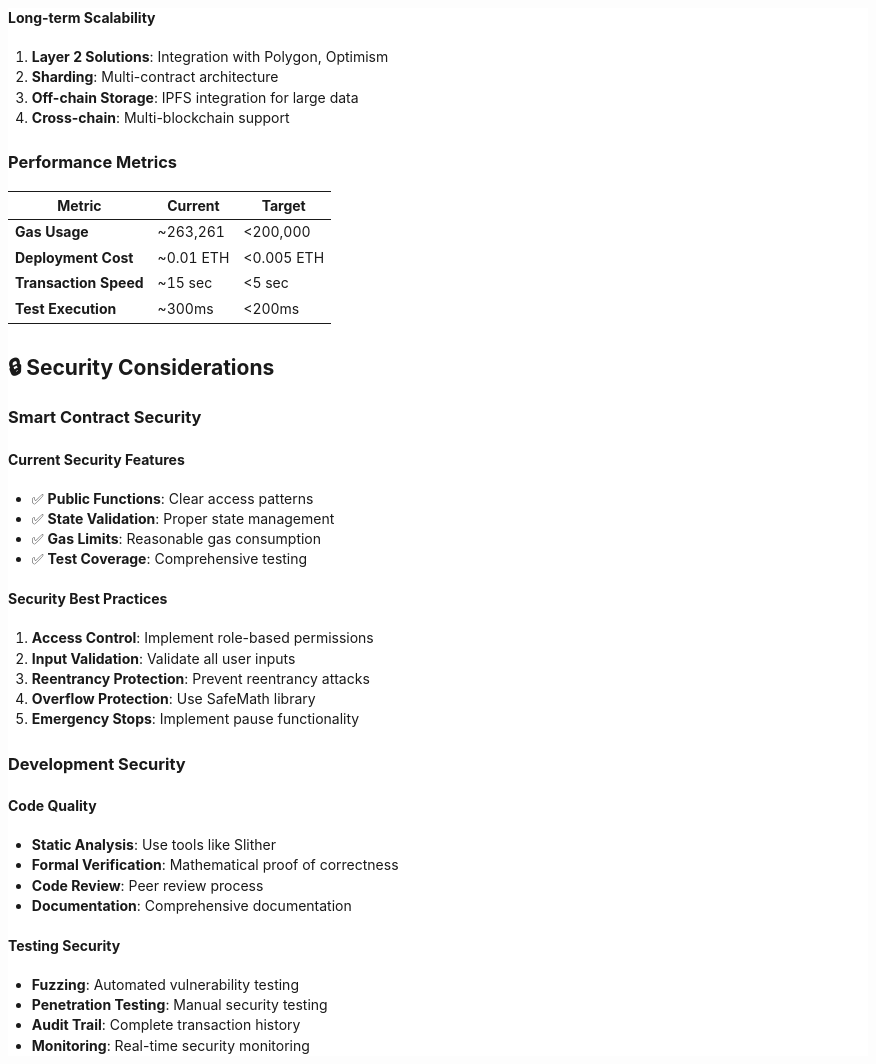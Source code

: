 #### Long-term Scalability

1. **Layer 2 Solutions**: Integration with Polygon, Optimism
2. **Sharding**: Multi-contract architecture
3. **Off-chain Storage**: IPFS integration for large data
4. **Cross-chain**: Multi-blockchain support

### Performance Metrics

| Metric                | Current   | Target     |
| --------------------- | --------- | ---------- |
| **Gas Usage**         | ~263,261  | <200,000   |
| **Deployment Cost**   | ~0.01 ETH | <0.005 ETH |
| **Transaction Speed** | ~15 sec   | <5 sec     |
| **Test Execution**    | ~300ms    | <200ms     |

## 🔒 Security Considerations

### Smart Contract Security

#### Current Security Features

- ✅ **Public Functions**: Clear access patterns
- ✅ **State Validation**: Proper state management
- ✅ **Gas Limits**: Reasonable gas consumption
- ✅ **Test Coverage**: Comprehensive testing

#### Security Best Practices

1. **Access Control**: Implement role-based permissions
2. **Input Validation**: Validate all user inputs
3. **Reentrancy Protection**: Prevent reentrancy attacks
4. **Overflow Protection**: Use SafeMath library
5. **Emergency Stops**: Implement pause functionality

### Development Security

#### Code Quality

- **Static Analysis**: Use tools like Slither
- **Formal Verification**: Mathematical proof of correctness
- **Code Review**: Peer review process
- **Documentation**: Comprehensive documentation

#### Testing Security

- **Fuzzing**: Automated vulnerability testing
- **Penetration Testing**: Manual security testing
- **Audit Trail**: Complete transaction history
- **Monitoring**: Real-time security monitoring
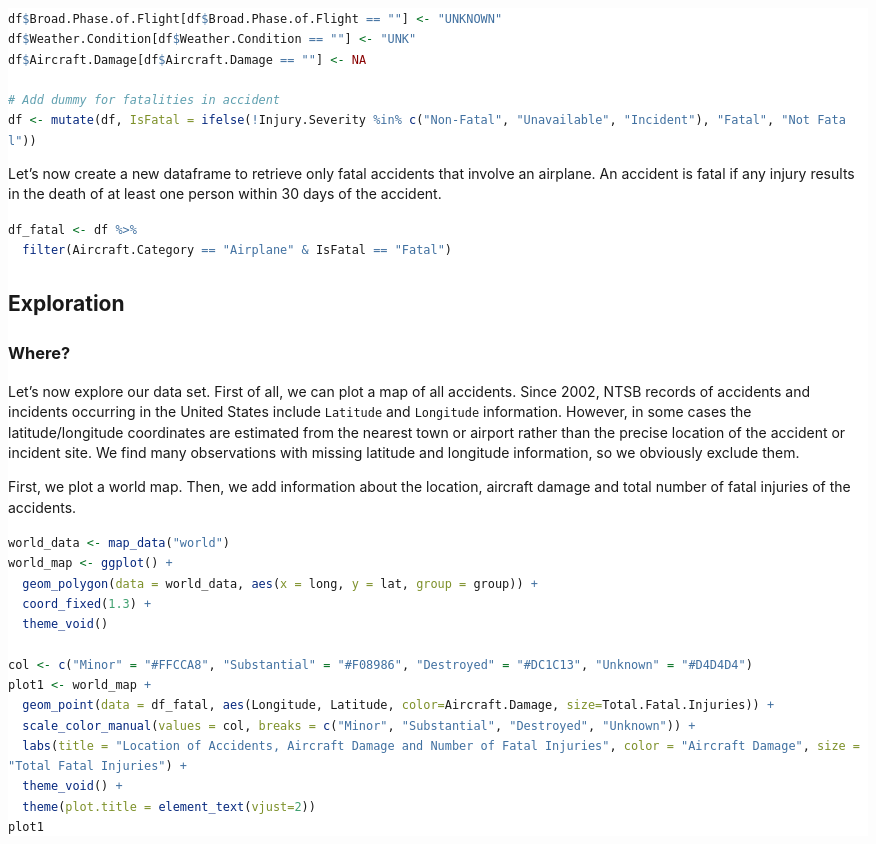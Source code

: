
 ``` r
df$Broad.Phase.of.Flight[df$Broad.Phase.of.Flight == ""] <- "UNKNOWN"
df$Weather.Condition[df$Weather.Condition == ""] <- "UNK"
df$Aircraft.Damage[df$Aircraft.Damage == ""] <- NA

# Add dummy for fatalities in accident
df <- mutate(df, IsFatal = ifelse(!Injury.Severity %in% c("Non-Fatal", "Unavailable", "Incident"), "Fatal", "Not Fatal"))
```

Let’s now create a new dataframe to retrieve only fatal accidents that
involve an airplane. An accident is fatal if any injury results in the
death of at least one person within 30 days of the accident.

``` r
df_fatal <- df %>%
  filter(Aircraft.Category == "Airplane" & IsFatal == "Fatal")
```

## Exploration

### Where?

Let’s now explore our data set. First of all, we can plot a map of all
accidents. Since 2002, NTSB records of accidents and incidents occurring
in the United States include `Latitude` and `Longitude` information.
However, in some cases the latitude/longitude coordinates are estimated
from the nearest town or airport rather than the precise location of the
accident or incident site. We find many observations with missing
latitude and longitude information, so we obviously exclude them.

First, we plot a world map. Then, we add information about the location,
aircraft damage and total number of fatal injuries of the accidents.

``` r
world_data <- map_data("world")
world_map <- ggplot() +
  geom_polygon(data = world_data, aes(x = long, y = lat, group = group)) +
  coord_fixed(1.3) +
  theme_void()

col <- c("Minor" = "#FFCCA8", "Substantial" = "#F08986", "Destroyed" = "#DC1C13", "Unknown" = "#D4D4D4")
plot1 <- world_map +
  geom_point(data = df_fatal, aes(Longitude, Latitude, color=Aircraft.Damage, size=Total.Fatal.Injuries)) +
  scale_color_manual(values = col, breaks = c("Minor", "Substantial", "Destroyed", "Unknown")) +
  labs(title = "Location of Accidents, Aircraft Damage and Number of Fatal Injuries", color = "Aircraft Damage", size = "Total Fatal Injuries") +
  theme_void() +
  theme(plot.title = element_text(vjust=2))
plot1
```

* * * * *

▶ [Exercise aim]: Exactly the lines from the top of the entries through the line with "- **Fuzzing**: Automated", inclusive, must be given again, with every picture omitted.

▶ [Solution]:
Source code

: #### Long-term Scalability

1. **Layer 2 Solutions**: Integration with Polygon, Optimism
2. **Sharding**: Multi-contract architecture
3. **Off-chain Storage**: IPFS integration for large data
4. **Cross-chain**: Multi-blockchain support

### Performance Metrics

| Metric                | Current   | Target     |
| --------------------- | --------- | ---------- |
| **Gas Usage**         | ~263,261  | <200,000   |
| **Deployment Cost**   | ~0.01 ETH | <0.005 ETH |
| **Transaction Speed** | ~15 sec   | <5 sec     |
| **Test Execution**    | ~300ms    | <200ms     |

## 🔒 Security Considerations

### Smart Contract Security

#### Current Security Features

- ✅ **Public Functions**: Clear access patterns
- ✅ **State Validation**: Proper state management
- ✅ **Gas Limits**: Reasonable gas consumption
- ✅ **Test Coverage**: Comprehensive testing

#### Security Best Practices

1. **Access Control**: Implement role-based permissions
2. **Input Validation**: Validate all user inputs
3. **Reentrancy Protection**: Prevent reentrancy attacks
4. **Overflow Protection**: Use SafeMath library
5. **Emergency Stops**: Implement pause functionality

### Development Security

#### Code Quality

- **Static Analysis**: Use tools like Slither
- **Formal Verification**: Mathematical proof of correctness
- **Code Review**: Peer review process
- **Documentation**: Comprehensive documentation

#### Testing Security

- **Fuzzing**: Automated vulnerability testing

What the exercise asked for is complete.